(PROVIDED MATERIAL)

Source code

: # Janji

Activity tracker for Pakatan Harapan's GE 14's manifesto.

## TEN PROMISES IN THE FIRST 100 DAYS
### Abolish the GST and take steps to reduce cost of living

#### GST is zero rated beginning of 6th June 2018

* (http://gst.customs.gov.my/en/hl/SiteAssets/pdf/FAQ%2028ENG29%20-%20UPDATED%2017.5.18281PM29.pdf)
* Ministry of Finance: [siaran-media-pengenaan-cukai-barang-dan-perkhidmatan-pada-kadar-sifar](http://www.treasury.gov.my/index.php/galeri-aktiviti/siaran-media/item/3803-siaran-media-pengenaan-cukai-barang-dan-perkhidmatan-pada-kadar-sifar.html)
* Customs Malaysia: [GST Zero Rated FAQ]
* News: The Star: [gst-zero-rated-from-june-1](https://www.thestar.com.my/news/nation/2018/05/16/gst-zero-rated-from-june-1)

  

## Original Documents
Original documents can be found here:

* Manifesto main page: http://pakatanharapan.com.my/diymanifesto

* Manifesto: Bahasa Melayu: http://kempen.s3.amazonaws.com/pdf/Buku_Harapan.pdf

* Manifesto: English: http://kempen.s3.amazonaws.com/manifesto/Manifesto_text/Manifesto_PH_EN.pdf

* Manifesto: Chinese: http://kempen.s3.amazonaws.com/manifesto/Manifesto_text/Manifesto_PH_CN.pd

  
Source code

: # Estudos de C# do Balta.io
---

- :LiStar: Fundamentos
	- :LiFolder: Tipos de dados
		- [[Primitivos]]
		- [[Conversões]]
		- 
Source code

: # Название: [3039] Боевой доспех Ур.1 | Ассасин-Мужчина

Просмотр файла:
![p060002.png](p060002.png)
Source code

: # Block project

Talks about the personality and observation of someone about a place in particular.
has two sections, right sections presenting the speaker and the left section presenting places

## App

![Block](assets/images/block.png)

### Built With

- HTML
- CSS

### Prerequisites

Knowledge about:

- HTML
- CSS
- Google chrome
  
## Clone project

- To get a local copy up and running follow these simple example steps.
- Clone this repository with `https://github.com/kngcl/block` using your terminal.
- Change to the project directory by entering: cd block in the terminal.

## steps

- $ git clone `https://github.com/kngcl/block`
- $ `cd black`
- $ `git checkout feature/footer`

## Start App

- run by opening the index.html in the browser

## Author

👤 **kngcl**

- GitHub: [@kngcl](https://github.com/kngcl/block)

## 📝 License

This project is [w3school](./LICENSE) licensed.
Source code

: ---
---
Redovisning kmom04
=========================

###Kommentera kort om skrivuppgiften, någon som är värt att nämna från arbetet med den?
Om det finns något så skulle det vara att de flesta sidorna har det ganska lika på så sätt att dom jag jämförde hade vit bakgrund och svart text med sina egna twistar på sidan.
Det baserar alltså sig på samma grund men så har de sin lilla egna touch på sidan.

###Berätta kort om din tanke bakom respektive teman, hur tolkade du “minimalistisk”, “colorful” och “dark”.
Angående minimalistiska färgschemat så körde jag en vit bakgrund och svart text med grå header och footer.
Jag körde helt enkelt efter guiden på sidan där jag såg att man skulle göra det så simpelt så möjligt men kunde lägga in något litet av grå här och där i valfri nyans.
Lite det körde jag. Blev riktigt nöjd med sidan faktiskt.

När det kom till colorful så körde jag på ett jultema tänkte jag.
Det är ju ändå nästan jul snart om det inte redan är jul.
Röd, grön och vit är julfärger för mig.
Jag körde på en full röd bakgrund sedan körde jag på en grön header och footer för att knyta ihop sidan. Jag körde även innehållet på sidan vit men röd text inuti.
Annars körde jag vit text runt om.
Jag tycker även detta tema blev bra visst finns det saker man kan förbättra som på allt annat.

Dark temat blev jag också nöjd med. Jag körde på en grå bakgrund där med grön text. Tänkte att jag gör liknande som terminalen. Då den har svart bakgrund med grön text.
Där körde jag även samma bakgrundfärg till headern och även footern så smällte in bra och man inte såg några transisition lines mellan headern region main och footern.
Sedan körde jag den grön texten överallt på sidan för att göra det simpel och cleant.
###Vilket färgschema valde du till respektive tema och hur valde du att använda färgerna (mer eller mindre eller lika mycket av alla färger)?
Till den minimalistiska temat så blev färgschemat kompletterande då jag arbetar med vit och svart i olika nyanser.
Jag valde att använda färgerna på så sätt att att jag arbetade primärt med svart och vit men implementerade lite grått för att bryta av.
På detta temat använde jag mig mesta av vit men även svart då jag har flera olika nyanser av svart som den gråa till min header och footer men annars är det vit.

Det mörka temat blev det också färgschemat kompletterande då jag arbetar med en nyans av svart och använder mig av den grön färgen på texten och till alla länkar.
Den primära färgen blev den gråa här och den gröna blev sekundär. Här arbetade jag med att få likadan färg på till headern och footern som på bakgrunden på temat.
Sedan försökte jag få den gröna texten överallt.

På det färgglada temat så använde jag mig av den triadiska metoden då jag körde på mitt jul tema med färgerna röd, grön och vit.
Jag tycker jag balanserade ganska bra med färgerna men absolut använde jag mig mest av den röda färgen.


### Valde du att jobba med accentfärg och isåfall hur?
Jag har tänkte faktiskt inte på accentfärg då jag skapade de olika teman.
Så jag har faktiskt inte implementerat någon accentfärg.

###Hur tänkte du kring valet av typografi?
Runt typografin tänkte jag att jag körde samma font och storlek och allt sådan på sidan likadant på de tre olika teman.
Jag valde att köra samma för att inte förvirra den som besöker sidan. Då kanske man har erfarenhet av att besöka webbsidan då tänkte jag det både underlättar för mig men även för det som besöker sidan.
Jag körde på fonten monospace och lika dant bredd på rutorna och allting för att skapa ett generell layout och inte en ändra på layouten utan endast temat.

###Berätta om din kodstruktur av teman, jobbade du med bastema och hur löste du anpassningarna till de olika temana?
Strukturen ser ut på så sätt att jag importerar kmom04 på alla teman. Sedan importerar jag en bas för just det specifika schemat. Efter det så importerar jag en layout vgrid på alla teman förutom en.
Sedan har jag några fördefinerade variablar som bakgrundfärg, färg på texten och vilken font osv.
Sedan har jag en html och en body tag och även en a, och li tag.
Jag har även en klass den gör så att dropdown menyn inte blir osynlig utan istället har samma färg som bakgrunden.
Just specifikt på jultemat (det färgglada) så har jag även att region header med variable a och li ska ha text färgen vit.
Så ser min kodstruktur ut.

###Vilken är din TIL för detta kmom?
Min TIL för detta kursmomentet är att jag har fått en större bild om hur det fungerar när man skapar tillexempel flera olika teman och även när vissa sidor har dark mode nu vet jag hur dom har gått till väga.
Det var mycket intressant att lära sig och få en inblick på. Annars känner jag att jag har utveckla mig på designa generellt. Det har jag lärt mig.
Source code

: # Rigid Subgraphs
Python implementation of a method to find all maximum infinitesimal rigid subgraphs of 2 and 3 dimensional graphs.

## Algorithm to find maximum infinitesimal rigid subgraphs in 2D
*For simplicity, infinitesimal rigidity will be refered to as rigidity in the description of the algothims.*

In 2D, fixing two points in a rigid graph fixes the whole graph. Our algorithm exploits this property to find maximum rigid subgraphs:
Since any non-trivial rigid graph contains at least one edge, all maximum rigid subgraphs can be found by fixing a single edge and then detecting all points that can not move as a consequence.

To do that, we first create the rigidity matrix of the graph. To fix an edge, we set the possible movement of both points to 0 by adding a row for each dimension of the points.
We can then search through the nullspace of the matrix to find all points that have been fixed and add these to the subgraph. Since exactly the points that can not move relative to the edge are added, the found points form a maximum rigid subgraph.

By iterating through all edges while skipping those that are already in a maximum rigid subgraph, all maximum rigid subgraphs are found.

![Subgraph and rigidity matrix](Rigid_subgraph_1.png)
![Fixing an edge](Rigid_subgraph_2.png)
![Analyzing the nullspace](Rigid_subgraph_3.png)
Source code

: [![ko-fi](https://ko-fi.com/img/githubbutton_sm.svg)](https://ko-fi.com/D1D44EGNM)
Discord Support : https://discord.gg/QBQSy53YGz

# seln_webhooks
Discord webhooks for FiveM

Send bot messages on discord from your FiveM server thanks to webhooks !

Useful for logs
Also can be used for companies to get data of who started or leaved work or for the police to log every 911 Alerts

(End PROVIDED MATERIAL)

• ABOUT THIS EXERCISE
Transcribe exactly, and only, the lines from the opening line of the records through the line containing "Zero Rated FAQ]".

• RESULT
Source code

: # Janji

Activity tracker for Pakatan Harapan's GE 14's manifesto.

## TEN PROMISES IN THE FIRST 100 DAYS
### Abolish the GST and take steps to reduce cost of living

#### GST is zero rated beginning of 6th June 2018

* (http://gst.customs.gov.my/en/hl/SiteAssets/pdf/FAQ%2028ENG29%20-%20UPDATED%2017.5.18281PM29.pdf)
* Ministry of Finance: [siaran-media-pengenaan-cukai-barang-dan-perkhidmatan-pada-kadar-sifar](http://www.treasury.gov.my/index.php/galeri-aktiviti/siaran-media/item/3803-siaran-media-pengenaan-cukai-barang-dan-perkhidmatan-pada-kadar-sifar.html)
* Customs Malaysia: [GST Zero Rated FAQ]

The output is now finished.